At her tender age, Baby V already understands which way the arrow of time is pointing (though if you ask my physics-minded colleague Andrew Grant, we should be careful with those existential assumptions). After 2 1/2 years in this world, Baby V has picked out important patterns about time’s passage. But it turns out that she’s been doing this her entire life, studies suggest.
Babies are born into the world primed to sense time’s passing. If you think about it, most of what’s relevant to a baby’s life — milk, daylight, snuggles right before bed — come at somewhat predictable times. And babies are no dummies. They slurp up these patterns and use them to guess what’s coming next.

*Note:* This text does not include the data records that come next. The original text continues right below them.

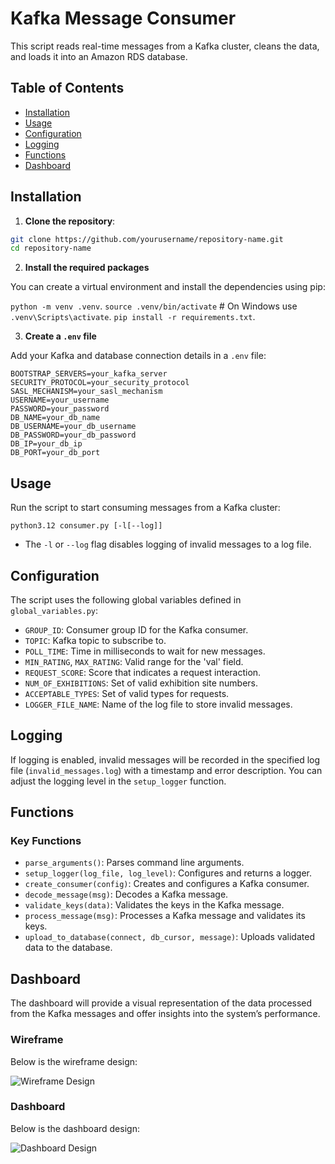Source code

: # Kafka Message Consumer 

This script reads real-time messages from a Kafka cluster, cleans the data, and loads it into an Amazon RDS database.

## Table of Contents
- [Installation](#installation)
- [Usage](#usage)
- [Configuration](#configuration)
- [Logging](#logging)
- [Functions](#functions)
- [Dashboard](#dashboard)

## Installation

1. **Clone the repository**:
```bash
git clone https://github.com/yourusername/repository-name.git
cd repository-name
```

2. **Install the required packages**

You can create a virtual environment and install the dependencies using pip:

```python -m venv .venv```.
```source .venv/bin/activate```  # On Windows use `.venv\Scripts\activate`.
```pip install -r requirements.txt```.

3. **Create a ```.env``` file**

Add your Kafka and database connection details in a ```.env``` file:
```
BOOTSTRAP_SERVERS=your_kafka_server
SECURITY_PROTOCOL=your_security_protocol
SASL_MECHANISM=your_sasl_mechanism
USERNAME=your_username
PASSWORD=your_password
DB_NAME=your_db_name
DB_USERNAME=your_db_username
DB_PASSWORD=your_db_password
DB_IP=your_db_ip
DB_PORT=your_db_port 
```

## Usage

Run the script to start consuming messages from a Kafka cluster:

```python3.12 consumer.py [-l[--log]]``` 
    
- The ```-l``` or ```--log``` flag disables logging of invalid messages to a log file.

## Configuration

The script uses the following global variables defined in ```global_variables.py```:

- ```GROUP_ID```: Consumer group ID for the Kafka consumer.
- ```TOPIC```: Kafka topic to subscribe to.
- ```POLL_TIME```: Time in milliseconds to wait for new messages.
- ```MIN_RATING```, ```MAX_RATING```: Valid range for the 'val' field.
- ```REQUEST_SCORE```: Score that indicates a request interaction.
- ```NUM_OF_EXHIBITIONS```: Set of valid exhibition site numbers.
- ```ACCEPTABLE_TYPES```: Set of valid types for requests.
- ```LOGGER_FILE_NAME```: Name of the log file to store invalid messages.

## Logging

If logging is enabled, invalid messages will be recorded in the specified log file (```invalid_messages.log```) with a timestamp and error description. You can adjust the logging level in the ```setup_logger``` function.

## Functions

### Key Functions

- ```parse_arguments()```: Parses command line arguments.
- ```setup_logger(log_file, log_level)```: Configures and returns a logger.
- ```create_consumer(config)```: Creates and configures a Kafka consumer.
- ```decode_message(msg)```: Decodes a Kafka message.
- ```validate_keys(data)```: Validates the keys in the Kafka message.
- ```process_message(msg)```: Processes a Kafka message and validates its keys.
- ```upload_to_database(connect, db_cursor, message)```: Uploads validated data to the database.

## Dashboard

The dashboard will provide a visual representation of the data processed from the Kafka messages and offer insights into the system’s performance. 

### Wireframe

Below is the wireframe design:

![Wireframe Design](dashboard/wireframe_design.png)

### Dashboard

Below is the dashboard design:

![Dashboard Design](dashboard/dashboard.png)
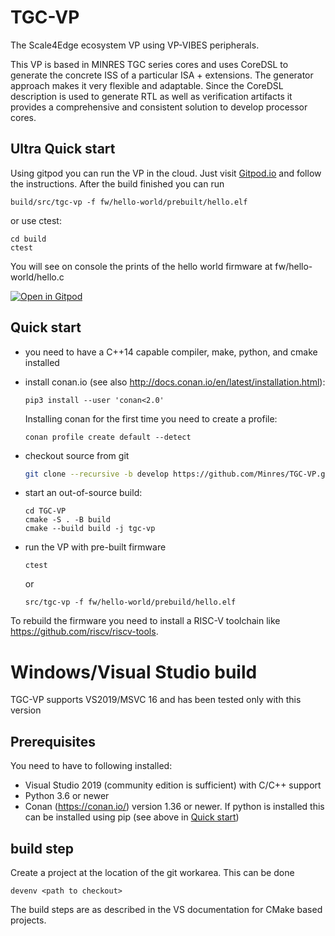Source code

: # TGC-VP
The Scale4Edge ecosystem VP using VP-VIBES peripherals.

This VP is based in MINRES TGC series cores and uses CoreDSL to generate the concrete ISS 
of a particular ISA + extensions. The generator approach makes it very flexible and adaptable.
Since the CoreDSL description is used to generate RTL as well as verification artifacts it 
provides a comprehensive and consistent solution to develop processor cores.

## Ultra Quick start

Using gitpod you can run the VP in the cloud. Just visit [Gitpod.io](https://www.gitpod.io/#https://github.com/Minres/TGC-VP/tree/develop)
and follow the instructions. After the build finished you can run

```
build/src/tgc-vp -f fw/hello-world/prebuilt/hello.elf

```

or use ctest:

```
cd build
ctest

```


You will see on console the prints of the hello world firmware at fw/hello-world/hello.c

[![Open in Gitpod](https://gitpod.io/button/open-in-gitpod.svg)](https://gitpod.io/#https://github.com/Minres/TGC-VP)

## Quick start

* you need to have a C++14 capable compiler, make, python, and cmake installed

* install conan.io (see also http://docs.conan.io/en/latest/installation.html):
  
  ```
  pip3 install --user 'conan<2.0'
  ```
  
  Installing conan for the first time you need to create a profile:
  
  ```
  conan profile create default --detect
  ```
  
* checkout source from git

  ```sh
  git clone --recursive -b develop https://github.com/Minres/TGC-VP.git 
  ``` 

* start an out-of-source build:
  
  ```
  cd TGC-VP
  cmake -S . -B build
  cmake --build build -j tgc-vp
  ```
  
* run the VP with pre-built firmware

  ```
  ctest
  ```

  or

  ```
  src/tgc-vp -f fw/hello-world/prebuild/hello.elf 
  ```
  
To rebuild the firmware you need to install a RISC-V toolchain like https://github.com/riscv/riscv-tools.

# Windows/Visual Studio build

TGC-VP supports VS2019/MSVC 16 and has been tested only with this version

## Prerequisites

You need to have to following installed:

* Visual Studio 2019 (community edition is sufficient) with C/C++ support
* Python 3.6 or newer
* Conan (https://conan.io/) version 1.36 or newer. If python is installed this can be installed using pip
  (see above in [Quick start](#quick-start))
  
## build step

Create a project at the location of the git workarea. This can be done 

```
devenv <path to checkout>
```

The build steps are as described in the VS documentation for CMake based projects.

One of the clearest examples of this early sense of time comes from a study that put 1-month-old babies in the dark. Every 20 seconds, a light came on for four seconds, causing the babies’ pupils to shrink. After learning the pattern, the babies’ eyes started anticipating the light: Their pupils shrank every 20 seconds, even when the light didn’t come on, scientists reported in 1972.
Babies can even estimate durations, researchers have found. After watching a puppet of Sylvester the Cat jiggle while a tone played for certain lengths of time, 6-month-olds became bored and began looking at the puppet for less time. But when the tone unexpectedly lasted longer, the babies became interested again and looked longer, suggesting that the babies recognized the change in duration of the tone.

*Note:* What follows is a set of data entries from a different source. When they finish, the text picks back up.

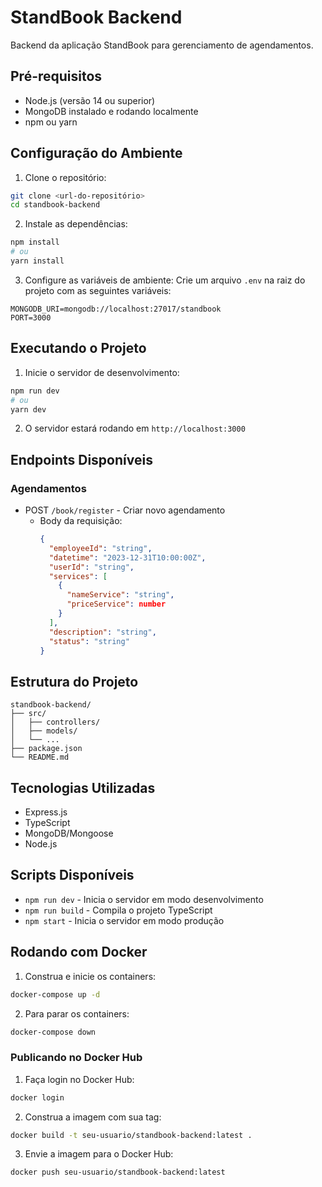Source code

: # StandBook Backend

Backend da aplicação StandBook para gerenciamento de agendamentos.

## Pré-requisitos

- Node.js (versão 14 ou superior)
- MongoDB instalado e rodando localmente
- npm ou yarn

## Configuração do Ambiente

1. Clone o repositório:
```bash
git clone <url-do-repositório>
cd standbook-backend
```

2. Instale as dependências:
```bash
npm install
# ou
yarn install
```

3. Configure as variáveis de ambiente:
Crie um arquivo `.env` na raiz do projeto com as seguintes variáveis:
```env
MONGODB_URI=mongodb://localhost:27017/standbook
PORT=3000
```

## Executando o Projeto

1. Inicie o servidor de desenvolvimento:
```bash
npm run dev
# ou
yarn dev
```

2. O servidor estará rodando em `http://localhost:3000`

## Endpoints Disponíveis

### Agendamentos
- POST `/book/register` - Criar novo agendamento
  - Body da requisição:
    ```json
    {
      "employeeId": "string",
      "datetime": "2023-12-31T10:00:00Z",
      "userId": "string",
      "services": [
        {
          "nameService": "string",
          "priceService": number
        }
      ],
      "description": "string",
      "status": "string"
    }
    ```

## Estrutura do Projeto

```
standbook-backend/
├── src/
│   ├── controllers/
│   ├── models/
│   └── ...
├── package.json
└── README.md
```

## Tecnologias Utilizadas

- Express.js
- TypeScript
- MongoDB/Mongoose
- Node.js

## Scripts Disponíveis

- `npm run dev` - Inicia o servidor em modo desenvolvimento
- `npm run build` - Compila o projeto TypeScript
- `npm start` - Inicia o servidor em modo produção

## Rodando com Docker

1. Construa e inicie os containers:
```bash
docker-compose up -d
```

2. Para parar os containers:
```bash
docker-compose down
```

### Publicando no Docker Hub

1. Faça login no Docker Hub:
```bash
docker login
```

2. Construa a imagem com sua tag:
```bash
docker build -t seu-usuario/standbook-backend:latest .
```

3. Envie a imagem para o Docker Hub:
```bash
docker push seu-usuario/standbook-backend:latest
```
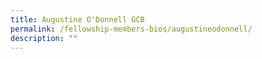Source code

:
 ```yaml
---
title: Augustine O'Donnell GCB
permalink: /fellowship-members-bios/augustineodonnell/
description: ""
---
```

These results and others serve as evidence that babies actually possess a “primitive” sense of time that improves and grows more sophisticated with age, French psychologist Sylvie Droit-Volet describes in a 2013 review in Neuropsychologia.
Then, between the ages of 3 and 5, children grow more aware of time and its passing, particularly for mundane, everyday activities. But preschoolers still make some interesting perceptual errors, such as thinking that lights that shine brighter last longer, Droit-Volet writes.
Around seven, kids start to show signs of a sophisticated sense of time that Droit-Volet calls “explicit time knowledge,” exhibiting skills such as overtly estimating how long things will take. Children’s sense of time grows stronger from there.
It’s fun to contrast children’s perceptions of time with my own as a parent. After reporting on how the brain cobbles together its own sense of time, I’m convinced that we all constantly fall prey to various timing mistakes. But I think parents, especially those with little kids, often experience time in strange ways. Since the arrival of Baby V and her little sister, I’ve definitely been tumbling through my own baffling time warp. It’s true, what they say. The days with young children are long, but oh, how the years are short.